A plan for packaging

wscott · June 28, 2016, 2:28pm

Ok. Fair question. Originally tomcrypt was added for the commercial licensing code which has mostly all been ripped out. So let’s see what it left:

MD5 hash
We use md5 hash’s for bk’s :MD5KEY: and as an index for BAM files
SHA1 hash
The fast-import code needs to compute sha1’s to talk with git
base64
We use tomcrypt’s base64_encode() and base64_decode() functions
prng code
To generate good random numbers we seed with /dev/random and then use tomcrypt’s prng code to generate a series random numbers
HMAC hash
Leftover from the commercial world we still have one case where a file uses an HMAC for validation, where we wanted to be in the loop when some error checks were surpressed.

There is still a ‘bk crypto’ command that can be used to do symmetric and asymmetric encryption, hashing, and HMACs but there isn’t really a need to keep that.

calhariz · June 29, 2016, 2:27pm

I have the first patch that prevents the compilation and linking of the bundled zlib.

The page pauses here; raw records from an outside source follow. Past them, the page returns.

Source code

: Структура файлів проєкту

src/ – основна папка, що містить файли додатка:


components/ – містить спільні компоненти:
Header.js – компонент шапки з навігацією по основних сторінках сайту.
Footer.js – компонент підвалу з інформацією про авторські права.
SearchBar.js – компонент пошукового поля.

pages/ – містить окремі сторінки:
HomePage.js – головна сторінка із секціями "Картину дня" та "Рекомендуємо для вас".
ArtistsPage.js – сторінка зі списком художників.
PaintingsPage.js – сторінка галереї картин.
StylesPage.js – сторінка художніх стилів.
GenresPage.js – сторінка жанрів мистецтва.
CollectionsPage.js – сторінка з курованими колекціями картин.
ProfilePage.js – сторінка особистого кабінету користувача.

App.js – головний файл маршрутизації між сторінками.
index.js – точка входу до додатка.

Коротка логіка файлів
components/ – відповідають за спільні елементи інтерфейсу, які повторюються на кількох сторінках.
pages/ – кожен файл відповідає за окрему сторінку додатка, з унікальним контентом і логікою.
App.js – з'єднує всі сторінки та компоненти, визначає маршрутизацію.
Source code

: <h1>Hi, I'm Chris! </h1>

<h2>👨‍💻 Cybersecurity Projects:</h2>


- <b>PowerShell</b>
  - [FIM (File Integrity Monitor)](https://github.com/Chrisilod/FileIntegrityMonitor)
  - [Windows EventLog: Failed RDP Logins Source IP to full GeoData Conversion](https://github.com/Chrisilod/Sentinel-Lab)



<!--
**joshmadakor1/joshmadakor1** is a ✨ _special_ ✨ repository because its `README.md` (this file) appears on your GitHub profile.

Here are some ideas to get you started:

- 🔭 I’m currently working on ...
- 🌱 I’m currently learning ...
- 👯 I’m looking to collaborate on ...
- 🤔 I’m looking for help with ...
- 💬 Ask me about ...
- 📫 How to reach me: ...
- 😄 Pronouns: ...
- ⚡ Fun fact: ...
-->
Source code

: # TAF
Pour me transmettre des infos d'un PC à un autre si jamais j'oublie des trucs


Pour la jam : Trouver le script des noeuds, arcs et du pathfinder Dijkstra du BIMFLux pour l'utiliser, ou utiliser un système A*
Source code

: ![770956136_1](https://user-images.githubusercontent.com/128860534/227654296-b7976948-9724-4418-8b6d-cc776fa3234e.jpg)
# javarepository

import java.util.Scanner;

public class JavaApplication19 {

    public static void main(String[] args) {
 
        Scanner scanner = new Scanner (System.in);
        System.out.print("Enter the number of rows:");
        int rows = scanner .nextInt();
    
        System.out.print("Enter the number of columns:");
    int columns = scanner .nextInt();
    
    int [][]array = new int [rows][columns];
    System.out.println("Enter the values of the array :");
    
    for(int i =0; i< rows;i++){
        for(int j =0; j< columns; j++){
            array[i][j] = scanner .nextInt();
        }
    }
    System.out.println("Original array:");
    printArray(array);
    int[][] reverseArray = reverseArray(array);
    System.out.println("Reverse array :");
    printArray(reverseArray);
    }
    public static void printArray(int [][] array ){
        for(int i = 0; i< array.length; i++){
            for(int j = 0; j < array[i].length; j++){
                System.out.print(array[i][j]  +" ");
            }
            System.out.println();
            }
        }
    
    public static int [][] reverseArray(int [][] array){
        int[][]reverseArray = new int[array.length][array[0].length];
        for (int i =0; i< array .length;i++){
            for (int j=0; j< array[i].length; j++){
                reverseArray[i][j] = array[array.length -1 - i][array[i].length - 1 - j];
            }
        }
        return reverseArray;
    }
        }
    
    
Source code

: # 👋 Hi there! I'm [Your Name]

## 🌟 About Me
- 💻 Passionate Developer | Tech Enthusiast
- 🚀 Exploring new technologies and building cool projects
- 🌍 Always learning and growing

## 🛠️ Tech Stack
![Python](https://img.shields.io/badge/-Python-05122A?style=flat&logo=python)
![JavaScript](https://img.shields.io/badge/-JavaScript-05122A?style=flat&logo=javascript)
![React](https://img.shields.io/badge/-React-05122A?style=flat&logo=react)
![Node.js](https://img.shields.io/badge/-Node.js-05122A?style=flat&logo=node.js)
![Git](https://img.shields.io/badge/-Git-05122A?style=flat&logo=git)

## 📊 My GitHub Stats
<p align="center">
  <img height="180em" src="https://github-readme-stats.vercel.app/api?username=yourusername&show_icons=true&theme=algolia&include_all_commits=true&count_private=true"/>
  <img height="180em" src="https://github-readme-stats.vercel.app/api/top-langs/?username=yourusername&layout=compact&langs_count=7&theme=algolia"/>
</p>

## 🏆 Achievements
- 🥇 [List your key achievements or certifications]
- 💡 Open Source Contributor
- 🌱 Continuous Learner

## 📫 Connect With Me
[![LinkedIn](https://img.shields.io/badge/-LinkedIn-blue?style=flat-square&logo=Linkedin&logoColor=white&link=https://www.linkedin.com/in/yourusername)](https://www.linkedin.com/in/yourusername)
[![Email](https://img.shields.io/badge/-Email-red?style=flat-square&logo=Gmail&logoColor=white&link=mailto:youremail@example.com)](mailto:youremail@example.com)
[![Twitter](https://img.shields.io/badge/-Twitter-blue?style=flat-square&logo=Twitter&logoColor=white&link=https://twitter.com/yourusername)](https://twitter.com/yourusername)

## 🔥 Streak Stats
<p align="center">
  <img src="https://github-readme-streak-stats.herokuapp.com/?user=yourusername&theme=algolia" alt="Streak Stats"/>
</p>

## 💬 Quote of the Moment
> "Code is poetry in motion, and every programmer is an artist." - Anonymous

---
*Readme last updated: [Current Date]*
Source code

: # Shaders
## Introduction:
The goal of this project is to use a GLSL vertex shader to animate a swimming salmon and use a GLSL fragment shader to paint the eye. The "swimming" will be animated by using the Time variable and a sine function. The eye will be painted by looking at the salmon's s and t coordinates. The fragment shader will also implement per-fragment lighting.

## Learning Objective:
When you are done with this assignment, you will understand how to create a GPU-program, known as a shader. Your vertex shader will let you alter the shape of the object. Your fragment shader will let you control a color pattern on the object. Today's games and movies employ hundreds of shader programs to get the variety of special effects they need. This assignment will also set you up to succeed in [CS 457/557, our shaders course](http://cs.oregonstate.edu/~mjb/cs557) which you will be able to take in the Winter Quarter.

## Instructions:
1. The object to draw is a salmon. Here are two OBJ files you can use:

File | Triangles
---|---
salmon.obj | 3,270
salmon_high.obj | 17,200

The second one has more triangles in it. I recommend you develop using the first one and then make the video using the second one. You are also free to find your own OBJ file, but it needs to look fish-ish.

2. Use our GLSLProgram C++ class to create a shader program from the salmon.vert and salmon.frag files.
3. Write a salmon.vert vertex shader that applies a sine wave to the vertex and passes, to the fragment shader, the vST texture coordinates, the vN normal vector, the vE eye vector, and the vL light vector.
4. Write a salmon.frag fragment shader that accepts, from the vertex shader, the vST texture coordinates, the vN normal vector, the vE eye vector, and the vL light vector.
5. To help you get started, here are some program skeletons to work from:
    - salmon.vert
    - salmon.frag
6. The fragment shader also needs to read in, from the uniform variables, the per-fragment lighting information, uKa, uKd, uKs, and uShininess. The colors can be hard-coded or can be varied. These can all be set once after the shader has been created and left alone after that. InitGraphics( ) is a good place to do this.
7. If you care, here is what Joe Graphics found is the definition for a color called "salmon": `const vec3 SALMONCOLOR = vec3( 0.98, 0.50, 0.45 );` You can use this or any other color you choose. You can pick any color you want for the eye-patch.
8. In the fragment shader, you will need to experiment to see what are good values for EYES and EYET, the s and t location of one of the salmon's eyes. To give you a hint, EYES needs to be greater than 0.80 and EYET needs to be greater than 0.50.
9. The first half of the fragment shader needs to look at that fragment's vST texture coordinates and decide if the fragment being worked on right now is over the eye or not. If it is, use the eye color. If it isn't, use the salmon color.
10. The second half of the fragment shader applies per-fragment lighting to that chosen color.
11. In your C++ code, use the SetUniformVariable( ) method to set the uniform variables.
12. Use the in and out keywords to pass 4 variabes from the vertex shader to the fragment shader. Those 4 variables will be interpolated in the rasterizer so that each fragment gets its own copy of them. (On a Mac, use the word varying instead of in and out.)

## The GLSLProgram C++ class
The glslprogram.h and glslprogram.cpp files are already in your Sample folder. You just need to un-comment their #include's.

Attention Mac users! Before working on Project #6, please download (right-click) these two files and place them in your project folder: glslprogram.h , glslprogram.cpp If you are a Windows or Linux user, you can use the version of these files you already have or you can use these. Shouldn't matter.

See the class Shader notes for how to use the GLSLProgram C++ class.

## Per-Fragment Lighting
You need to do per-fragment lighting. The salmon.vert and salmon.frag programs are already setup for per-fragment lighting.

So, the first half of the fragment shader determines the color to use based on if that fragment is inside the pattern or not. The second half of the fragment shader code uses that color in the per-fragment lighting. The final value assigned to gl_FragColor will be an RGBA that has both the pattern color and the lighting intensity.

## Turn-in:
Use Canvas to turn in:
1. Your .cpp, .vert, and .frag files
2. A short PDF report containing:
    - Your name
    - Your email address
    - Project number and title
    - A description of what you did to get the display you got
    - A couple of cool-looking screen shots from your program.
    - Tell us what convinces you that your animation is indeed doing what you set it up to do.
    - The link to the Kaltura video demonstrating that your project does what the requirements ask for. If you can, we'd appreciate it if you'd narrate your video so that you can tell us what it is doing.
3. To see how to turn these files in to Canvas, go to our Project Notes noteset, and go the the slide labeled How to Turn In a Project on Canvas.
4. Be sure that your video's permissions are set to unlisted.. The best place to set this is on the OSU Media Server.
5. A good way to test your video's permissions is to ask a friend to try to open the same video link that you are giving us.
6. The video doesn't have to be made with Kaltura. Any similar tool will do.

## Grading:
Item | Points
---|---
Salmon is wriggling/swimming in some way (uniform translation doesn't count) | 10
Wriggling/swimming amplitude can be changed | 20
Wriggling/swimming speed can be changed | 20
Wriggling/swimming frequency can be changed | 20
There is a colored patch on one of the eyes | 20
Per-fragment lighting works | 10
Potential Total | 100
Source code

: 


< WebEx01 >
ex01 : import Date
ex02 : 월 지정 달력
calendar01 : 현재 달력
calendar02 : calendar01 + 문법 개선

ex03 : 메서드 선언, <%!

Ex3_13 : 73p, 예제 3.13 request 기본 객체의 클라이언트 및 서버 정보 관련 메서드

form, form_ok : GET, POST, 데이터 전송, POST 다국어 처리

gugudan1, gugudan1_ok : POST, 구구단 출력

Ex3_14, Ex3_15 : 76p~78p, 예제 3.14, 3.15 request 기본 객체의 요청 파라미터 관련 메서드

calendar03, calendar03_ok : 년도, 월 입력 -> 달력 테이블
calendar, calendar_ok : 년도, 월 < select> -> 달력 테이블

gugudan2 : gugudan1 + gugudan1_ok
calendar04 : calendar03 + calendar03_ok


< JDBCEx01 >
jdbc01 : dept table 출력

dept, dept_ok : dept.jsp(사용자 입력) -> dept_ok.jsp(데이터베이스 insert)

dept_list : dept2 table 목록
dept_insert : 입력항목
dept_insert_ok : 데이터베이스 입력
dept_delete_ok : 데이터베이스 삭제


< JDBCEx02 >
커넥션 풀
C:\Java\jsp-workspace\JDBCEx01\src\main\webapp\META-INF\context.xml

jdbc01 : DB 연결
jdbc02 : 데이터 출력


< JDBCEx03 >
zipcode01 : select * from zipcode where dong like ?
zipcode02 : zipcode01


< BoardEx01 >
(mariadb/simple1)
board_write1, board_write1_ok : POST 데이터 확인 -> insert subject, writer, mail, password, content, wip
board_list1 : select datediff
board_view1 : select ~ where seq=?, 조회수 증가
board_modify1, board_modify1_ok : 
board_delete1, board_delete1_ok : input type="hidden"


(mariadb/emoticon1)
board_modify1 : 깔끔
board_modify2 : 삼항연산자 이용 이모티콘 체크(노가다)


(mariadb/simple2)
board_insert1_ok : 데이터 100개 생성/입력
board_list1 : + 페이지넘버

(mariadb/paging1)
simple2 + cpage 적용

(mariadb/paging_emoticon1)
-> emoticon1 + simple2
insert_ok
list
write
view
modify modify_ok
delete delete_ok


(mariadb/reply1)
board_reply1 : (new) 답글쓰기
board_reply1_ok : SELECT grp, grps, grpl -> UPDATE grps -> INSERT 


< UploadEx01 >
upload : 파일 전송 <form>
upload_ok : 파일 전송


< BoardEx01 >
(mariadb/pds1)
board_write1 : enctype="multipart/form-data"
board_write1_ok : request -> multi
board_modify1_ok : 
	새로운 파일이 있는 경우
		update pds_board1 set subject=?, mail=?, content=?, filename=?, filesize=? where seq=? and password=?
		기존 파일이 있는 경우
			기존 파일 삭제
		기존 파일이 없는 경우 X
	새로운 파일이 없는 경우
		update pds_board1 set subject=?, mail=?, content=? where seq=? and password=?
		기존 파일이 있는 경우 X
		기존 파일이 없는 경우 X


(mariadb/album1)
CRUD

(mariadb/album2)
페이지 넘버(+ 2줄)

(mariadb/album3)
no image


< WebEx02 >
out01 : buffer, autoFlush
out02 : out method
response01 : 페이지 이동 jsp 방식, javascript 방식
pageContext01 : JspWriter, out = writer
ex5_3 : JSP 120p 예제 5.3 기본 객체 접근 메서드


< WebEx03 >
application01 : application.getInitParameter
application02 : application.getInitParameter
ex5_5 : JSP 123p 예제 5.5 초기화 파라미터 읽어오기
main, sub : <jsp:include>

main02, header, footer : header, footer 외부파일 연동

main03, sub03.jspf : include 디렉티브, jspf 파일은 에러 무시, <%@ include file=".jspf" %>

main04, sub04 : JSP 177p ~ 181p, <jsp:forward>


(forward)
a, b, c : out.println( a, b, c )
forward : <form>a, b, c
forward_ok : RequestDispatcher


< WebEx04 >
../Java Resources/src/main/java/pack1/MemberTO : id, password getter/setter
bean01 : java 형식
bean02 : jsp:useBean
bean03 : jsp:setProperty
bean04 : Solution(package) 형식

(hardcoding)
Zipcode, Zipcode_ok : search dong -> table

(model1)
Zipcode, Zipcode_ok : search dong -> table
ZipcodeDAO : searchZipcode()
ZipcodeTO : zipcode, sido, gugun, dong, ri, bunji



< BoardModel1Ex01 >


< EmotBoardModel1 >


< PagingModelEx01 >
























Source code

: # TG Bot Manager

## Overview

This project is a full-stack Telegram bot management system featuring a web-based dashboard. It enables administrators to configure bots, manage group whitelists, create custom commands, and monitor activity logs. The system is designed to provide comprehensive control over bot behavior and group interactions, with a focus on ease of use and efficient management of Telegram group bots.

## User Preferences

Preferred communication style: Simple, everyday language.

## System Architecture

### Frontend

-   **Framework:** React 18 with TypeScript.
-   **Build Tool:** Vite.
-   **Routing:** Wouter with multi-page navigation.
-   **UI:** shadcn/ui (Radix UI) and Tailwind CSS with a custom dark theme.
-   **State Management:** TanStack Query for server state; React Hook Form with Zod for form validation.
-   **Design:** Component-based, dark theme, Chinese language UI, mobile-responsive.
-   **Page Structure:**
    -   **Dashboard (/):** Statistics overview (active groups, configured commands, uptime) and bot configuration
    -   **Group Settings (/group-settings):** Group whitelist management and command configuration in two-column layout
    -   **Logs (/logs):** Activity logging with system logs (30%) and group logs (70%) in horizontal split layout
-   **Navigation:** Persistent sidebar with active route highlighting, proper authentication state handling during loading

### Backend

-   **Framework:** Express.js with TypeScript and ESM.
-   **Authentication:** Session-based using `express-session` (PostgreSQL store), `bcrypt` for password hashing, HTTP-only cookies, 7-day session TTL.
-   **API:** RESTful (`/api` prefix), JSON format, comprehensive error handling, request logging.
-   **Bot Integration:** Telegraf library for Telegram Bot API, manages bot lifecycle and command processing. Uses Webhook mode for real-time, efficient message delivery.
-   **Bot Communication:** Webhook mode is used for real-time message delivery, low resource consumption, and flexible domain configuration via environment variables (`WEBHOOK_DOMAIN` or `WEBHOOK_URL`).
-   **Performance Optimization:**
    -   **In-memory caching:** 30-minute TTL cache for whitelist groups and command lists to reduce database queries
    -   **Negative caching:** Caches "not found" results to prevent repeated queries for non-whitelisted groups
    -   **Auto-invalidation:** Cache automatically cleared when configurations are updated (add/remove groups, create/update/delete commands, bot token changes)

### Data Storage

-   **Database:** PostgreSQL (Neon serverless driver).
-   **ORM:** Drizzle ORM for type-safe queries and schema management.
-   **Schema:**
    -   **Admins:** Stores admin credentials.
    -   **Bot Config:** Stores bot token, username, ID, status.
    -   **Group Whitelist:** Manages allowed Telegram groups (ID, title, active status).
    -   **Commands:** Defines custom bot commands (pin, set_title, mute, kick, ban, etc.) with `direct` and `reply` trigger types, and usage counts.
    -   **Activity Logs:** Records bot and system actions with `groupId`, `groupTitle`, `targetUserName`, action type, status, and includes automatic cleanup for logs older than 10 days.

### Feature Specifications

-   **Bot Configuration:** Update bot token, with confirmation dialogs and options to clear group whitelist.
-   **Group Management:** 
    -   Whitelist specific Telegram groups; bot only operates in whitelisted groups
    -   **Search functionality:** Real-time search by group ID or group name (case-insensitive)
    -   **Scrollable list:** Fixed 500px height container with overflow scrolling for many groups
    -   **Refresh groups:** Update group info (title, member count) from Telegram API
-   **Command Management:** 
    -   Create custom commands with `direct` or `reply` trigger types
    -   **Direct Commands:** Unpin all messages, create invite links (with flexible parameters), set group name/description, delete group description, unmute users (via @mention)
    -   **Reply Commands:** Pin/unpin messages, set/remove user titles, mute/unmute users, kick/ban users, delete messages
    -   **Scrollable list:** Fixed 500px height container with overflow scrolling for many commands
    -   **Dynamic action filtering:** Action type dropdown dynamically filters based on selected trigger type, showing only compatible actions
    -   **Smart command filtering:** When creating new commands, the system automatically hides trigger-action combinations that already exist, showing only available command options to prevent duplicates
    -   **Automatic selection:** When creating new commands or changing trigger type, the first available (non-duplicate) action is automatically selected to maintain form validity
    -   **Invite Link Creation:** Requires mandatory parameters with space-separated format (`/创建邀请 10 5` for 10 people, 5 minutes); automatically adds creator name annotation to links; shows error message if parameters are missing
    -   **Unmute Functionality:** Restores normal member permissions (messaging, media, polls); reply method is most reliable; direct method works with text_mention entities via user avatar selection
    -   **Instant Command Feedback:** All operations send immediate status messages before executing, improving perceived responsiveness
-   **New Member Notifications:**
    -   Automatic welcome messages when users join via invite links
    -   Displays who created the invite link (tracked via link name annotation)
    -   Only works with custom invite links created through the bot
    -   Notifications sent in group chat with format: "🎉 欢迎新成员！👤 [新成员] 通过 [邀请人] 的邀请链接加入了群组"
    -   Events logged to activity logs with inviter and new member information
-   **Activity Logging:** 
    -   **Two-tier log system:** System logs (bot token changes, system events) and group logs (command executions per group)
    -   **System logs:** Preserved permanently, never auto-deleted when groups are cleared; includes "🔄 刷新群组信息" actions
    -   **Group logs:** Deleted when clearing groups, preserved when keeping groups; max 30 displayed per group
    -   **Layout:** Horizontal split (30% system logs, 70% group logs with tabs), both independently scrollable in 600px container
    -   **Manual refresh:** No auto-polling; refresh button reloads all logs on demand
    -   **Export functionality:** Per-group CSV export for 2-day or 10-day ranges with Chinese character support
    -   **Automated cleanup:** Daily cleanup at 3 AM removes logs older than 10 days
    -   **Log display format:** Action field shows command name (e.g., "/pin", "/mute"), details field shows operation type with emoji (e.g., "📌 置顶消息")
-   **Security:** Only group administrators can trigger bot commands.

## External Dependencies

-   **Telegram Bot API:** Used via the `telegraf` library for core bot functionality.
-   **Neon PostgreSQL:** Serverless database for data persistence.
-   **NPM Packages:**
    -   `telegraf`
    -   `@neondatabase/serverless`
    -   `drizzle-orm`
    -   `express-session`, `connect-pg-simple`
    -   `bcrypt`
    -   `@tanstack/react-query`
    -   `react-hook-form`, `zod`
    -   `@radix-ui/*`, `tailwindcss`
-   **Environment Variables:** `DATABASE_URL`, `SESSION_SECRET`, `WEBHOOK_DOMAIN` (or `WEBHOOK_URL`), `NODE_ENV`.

It don’t have the quality to be applied upstream, but can be used by others packagers.

04-remove-bundled-zlib.txt (1.1 KB)

calhariz · June 29, 2016, 6:37pm

I have a cumulative patch this time for libpcre.

05-disable-bundled-pcre.txt (4.9 KB)

thoughtpolice · June 29, 2016, 10:45pm

Yes, so that should be pretty easy to replace.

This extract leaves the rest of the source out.